Hello Crash Utility Community,
I am hoping that someone in the Crash Analysis community can provide some
assistance with a problem that I am having to analyze vmcore files gathered
from our 32-bit machines. I am working to add kexec to our systems so that
we can run the crash utility (version 7.0.1) on our appliances and I am
having trouble with our 32-bit systems. Fortunately my 64-bit systems are
working fine so I know that can I make the technology work. I believe that
the crash analysis tool does not like the System.map file and I am trying
to get to the root cause of this problem.
My problem originally manifests itself when I try to decode the vmcore
file. After intentionally creating an oops panic event I upload the vmcore
file to my build machine and run crash on that system. While the vmcore
file is generated on an appliance I run crash analysis program on the build
system that produced the Linux kernel since the appliances are meant to be
deployed into the field and will not be accessible for running crash
analysis events.
build# crash -S System.map vmlinux vmcore
crash 7.0.1
...
crash: read error: kernel virtual address: c1363c5c type:
"cpu_possible_mask"
So I then tried to find what this symbol is within the map:
build# crash --minimal -S System.map vmlinux vmcore
...
crash> sym cpu_possible_mask
c1363c5c (R) cpu_possible_mask
crash>
From this I can only see that the addresses match up. So I then
decided to
run the crash utility on the appliance itself to see what happens. I
copied the crash utility to the appliance and the uncompressed kernel image
to the appliance as well. The appliance boots from a "bzImage" file and
the crash utility can't use the bzImage file for processing so I needed to
manually copy the uncompressed kernel image to the box.

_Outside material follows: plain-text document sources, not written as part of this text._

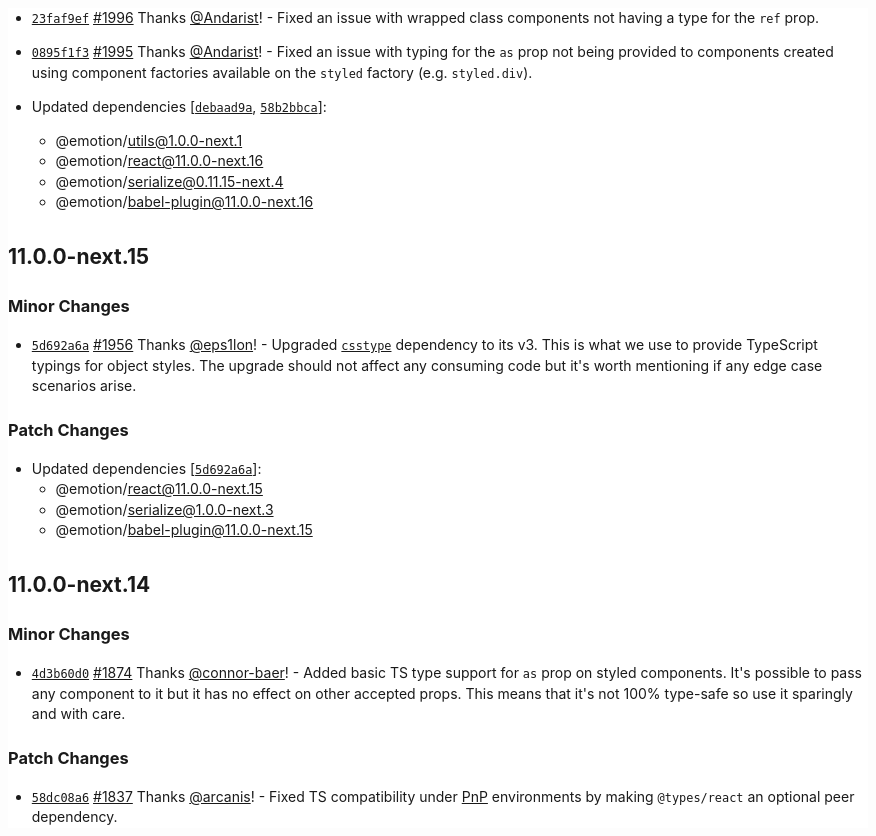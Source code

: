 - [`23faf9ef`](https://github.com/@zedvision/emotion-js/emotion/commit/23faf9ef76f31064ca642bcb36300d04c6fa65e4) [#1996](https://github.com/@zedvision/emotion-js/emotion/pull/1996) Thanks [@Andarist](https://github.com/Andarist)! - Fixed an issue with wrapped class components not having a type for the `ref` prop.

* [`0895f1f3`](https://github.com/@zedvision/emotion-js/emotion/commit/0895f1f3c0f428a2dedc501028068fedf6e6c45e) [#1995](https://github.com/@zedvision/emotion-js/emotion/pull/1995) Thanks [@Andarist](https://github.com/Andarist)! - Fixed an issue with typing for the `as` prop not being provided to components created using component factories available on the `styled` factory (e.g. `styled.div`).

* Updated dependencies [[`debaad9a`](https://github.com/@zedvision/emotion-js/emotion/commit/debaad9ab4bd6c80312092826d9146f3d29c0899), [`58b2bbca`](https://github.com/@zedvision/emotion-js/emotion/commit/58b2bbcad63f8ea22389ccdc2a8f6c5064984e82)]:
  - @emotion/utils@1.0.0-next.1
  - @emotion/react@11.0.0-next.16
  - @emotion/serialize@0.11.15-next.4
  - @emotion/babel-plugin@11.0.0-next.16

## 11.0.0-next.15

### Minor Changes

- [`5d692a6a`](https://github.com/@zedvision/emotion-js/emotion/commit/5d692a6a8102b3faabefb773dd0145b123668a07) [#1956](https://github.com/@zedvision/emotion-js/emotion/pull/1956) Thanks [@eps1lon](https://github.com/eps1lon)! - Upgraded [`csstype`](https://www.npmjs.com/package/csstype) dependency to its v3. This is what we use to provide TypeScript typings for object styles. The upgrade should not affect any consuming code but it's worth mentioning if any edge case scenarios arise.

### Patch Changes

- Updated dependencies [[`5d692a6a`](https://github.com/@zedvision/emotion-js/emotion/commit/5d692a6a8102b3faabefb773dd0145b123668a07)]:
  - @emotion/react@11.0.0-next.15
  - @emotion/serialize@1.0.0-next.3
  - @emotion/babel-plugin@11.0.0-next.15

## 11.0.0-next.14

### Minor Changes

- [`4d3b60d0`](https://github.com/@zedvision/emotion-js/emotion/commit/4d3b60d0d448a61d762ee150e6cb7a2c995ccc2f) [#1874](https://github.com/@zedvision/emotion-js/emotion/pull/1874) Thanks [@connor-baer](https://github.com/connor-baer)! - Added basic TS type support for `as` prop on styled components. It's possible to pass any component to it but it has no effect on other accepted props. This means that it's not 100% type-safe so use it sparingly and with care.

### Patch Changes

- [`58dc08a6`](https://github.com/@zedvision/emotion-js/emotion/commit/58dc08a6a013fb5cfa10bb85e06e53a8ff7eeb51) [#1837](https://github.com/@zedvision/emotion-js/emotion/pull/1837) Thanks [@arcanis](https://github.com/arcanis)! - Fixed TS compatibility under [PnP](https://classic.yarnpkg.com/en/docs/pnp/) environments by making `@types/react` an optional peer dependency.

I then run the following commands on our appliance for data gathering
purposes:
root@appliance:/var/crash# crash -S /boot/System.map
vmlinux-2.6.32.24-sf.pentM-37
...
WARNING: cannot read linux_banner string
crash: /boot/System.map and /dev/mem do not match!
root@appliance:/var/crash# ls -l /boot/System.map
lrwxrwxrwx 1 root root 32 Aug 28 22:32 /boot/System.map ->
System.map-2.6.32.24-sf.pentM-37
root@appliance:/var/crash#
root@appliance:/var/crash# cat /proc/version
Linux version 2.6.32.24sf.pentM-37 (build@ajax) (gcc version 4.7.1 (GCC)
) #1 PREEMPT Mon Aug 26 22:26:34 UTC 2013
root@appliance:/var/crash#
So from everything I can see the Linux kernel and the System.map file are
in version agreement but the crash utility disagrees with me. The crash
utility is the judge so something is wrong. My goal is to find out how I
can get the information that is needed to determine the problem.
We have build machines that produce Linux kernels for multiple appliances
each based upon various processors. Some are 32-bit and some are 64-bit.
I have made identical changes to the Linux kernel for all of our systems
and the 64-bit versions work well while the 32-bit versions do not. All of
our appliances are able to gather the vmcore file after an oops event and
the analysis is the only problem.
Is there a way I can determine if a System.map file is good on a system?
Maybe there is some other utility that I can run to analyze a System.map
file to see if it agrees with the running system? My system boots from a
compressed bzImage file but I cannot extract an uncompressed Linux kernel
file from that bzImage. I have tried but I have not been successful. For
my testing I need to copy the uncompressed vmlinux file from the build
machine since the build machine uses that file as an artifact to create the
final bzImage file.
Any ideas for gathering better information would be greatly appreciated.
Thank you,
Patrick